%%
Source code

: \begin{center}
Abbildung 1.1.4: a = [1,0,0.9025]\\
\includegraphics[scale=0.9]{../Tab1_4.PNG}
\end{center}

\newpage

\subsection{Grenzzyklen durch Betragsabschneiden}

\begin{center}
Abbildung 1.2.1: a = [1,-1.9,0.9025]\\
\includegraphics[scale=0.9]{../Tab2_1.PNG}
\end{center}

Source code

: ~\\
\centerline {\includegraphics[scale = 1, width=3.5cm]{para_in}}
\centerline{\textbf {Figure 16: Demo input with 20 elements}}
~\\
%%
Your answer should be the lines of the material above that include "Abbildung".

Abbildung 1.1.4: a = [1,0,0.9025]\\
Abbildung 1.2.1: a = [1,-1.9,0.9025]\\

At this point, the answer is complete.